Le débat ne va pas changer l'issue du vote ''mais il joue néanmoins un rôle''
Ce dimanche c’est le second tour de l’élection présidentielle et avant ça, ce soir il y aura le débat de l’entre-deux-tours.
Son N°1 - Le débat ne va pas changer l'issue du vote ''mais il joue néanmoins un rôle''
Etienne Criqui - professeur de sciences politiques à l’université de Lorraine
A quel point il est important ce débat ? Est-ce que ce débat peut changer l’issu du vote de dimanche ?

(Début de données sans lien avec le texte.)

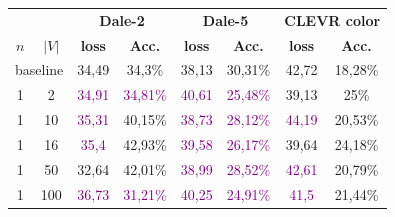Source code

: \begin{table}[ht]
    \centering
    \begin{tabular}{cc|cc|cc|cc}
        \toprule
                                      &         & \multicolumn{2}{c}{\textbf{Dale-2}} & \multicolumn{2}{c}{\textbf{Dale-5}} & \multicolumn{2}{c}{\textbf{CLEVR color}}                                                                                         \\  \cmidrule(lr){3-4}\cmidrule(lr){5-6}\cmidrule(lr){7-8}
        $n$                           & $|V|$   & \textbf{loss}                       & \textbf{Acc.}                       & \textbf{loss}                            & \textbf{Acc.}               & \textbf{loss}             & \textbf{Acc.}               \\\midrule
        \multicolumn{2}{c|}{baseline} & {34,49} & {34,3\%}                            & {38,13}                             & {30,31\%}                                & {42,72}                     & {18,28\%}                                               \\\midrule
        {1}                           & {2}     & \textcolor{purple}{34,91}           & \textcolor{purple}{34,81\%}         & \textcolor{purple}{40,61}                & \textcolor{purple}{25,48\%} & {39,13}                   & {25\%}                      \\
        {1}                           & {10}    & \textcolor{purple}{35,31}           & {40,15\%}                           & \textcolor{purple}{38,73}                & \textcolor{purple}{28,12\%} & \textcolor{purple}{44,19} & {20,53\%}                   \\
        {1}                           & {16}    & \textcolor{purple}{35,4}            & {42,93\%}                           & \textcolor{purple}{39,58}                & \textcolor{purple}{26,17\%} & {39,64}                   & {24,18\%}                   \\
        {1}                           & {50}    & {32,64}                             & {42,01\%}                           & \textcolor{purple}{38,99}                & \textcolor{purple}{28,52\%} & \textcolor{purple}{42,61} & {20,79\%}                   \\
        {1}                           & {100}   & \textcolor{purple}{36,73}           & \textcolor{purple}{31,21\%}         & \textcolor{purple}{40,25}                & \textcolor{purple}{24,91\%} & \textcolor{purple}{41,5}  & {21,44\%}                   \\

\end{tabular}
\end{table}
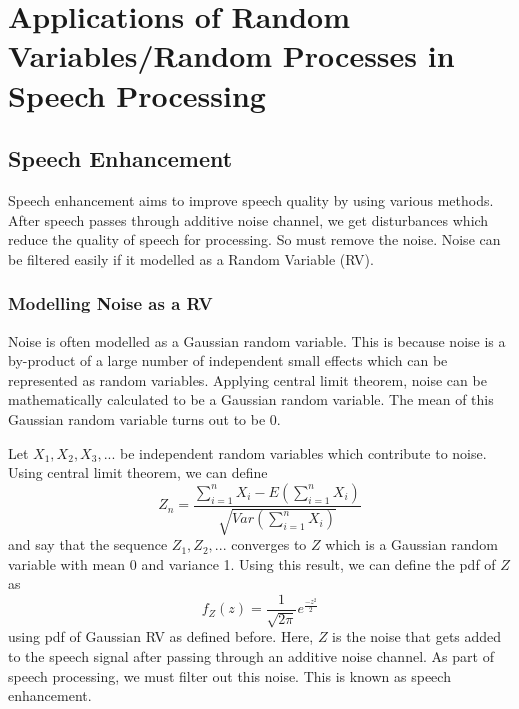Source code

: \documentclass[10pt,twocolumn,letterpaper]{article}
\begin{document}

\section{\textbf{Applications of Random Variables/Random Processes in Speech Processing}}


\subsection{Speech Enhancement}
Speech enhancement aims to improve speech quality by using various methods. After speech passes through additive noise channel, we get disturbances which reduce the quality of speech for processing. So must remove the noise. Noise can be filtered easily if it modelled as a Random Variable (RV).


\subsubsection{Modelling Noise as a RV}
Noise is often modelled as a Gaussian random variable. This is because noise is a by-product of a large number of independent small effects which can be represented as random variables. Applying central limit theorem, noise can be mathematically calculated to be a Gaussian random variable. The mean of this Gaussian random variable turns out to be 0.

\par Let $X_1, X_2, X_3, ...$ be independent random variables which contribute to noise. Using central limit theorem, we can define $$Z_n = \frac{\sum_{i=1}^nX_i-E(\sum_{i=1}^nX_i)}{\sqrt{Var(\sum_{i=1}^nX_i)}}$$
and say that the sequence $Z_1, Z_2, ...$ converges to $Z$ which is a Gaussian random variable with mean 0 and variance 1. Using this result, we can define the pdf of $Z$ as $$f_Z(z) = \frac{1}{\sqrt{2\pi}}e^{\frac{-z^2}{2}}$$ using pdf of Gaussian RV as defined before. Here, $Z$ is the noise that gets added to the speech signal after passing through an additive noise channel. As part of speech processing, we must filter out this noise. This is known as speech enhancement. 

\end{document}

Changer l’issue dite du vote, c’est peut-être un peu excessif, mais il joue néanmoins un rôle. On a le souvenir dans le passé que le débat avait pu accentuer une tendance en faveur de l’un ou l’autre candidat. Valéry Giscard d’Estaing en 1974 face à François Mitterrand par exemple, mais François Mitterrand avait repris le dessus lors du débat en 1981 et ça a participé certainement à sa victoire. On pourrait citer d’autres exemples où le débat, sans être totalement décisif, joue un rôle. Il avait certainement joué un rôle aussi il y a 5 ans en défaveur de Marine Le Pen qui n’était certainement pas suffisamment préparé à ce débat et qui avait semblé sur la défensive, mise en défaut par Emmanuel Macron.
Comment se préparent les candidats au débat de ce soir ?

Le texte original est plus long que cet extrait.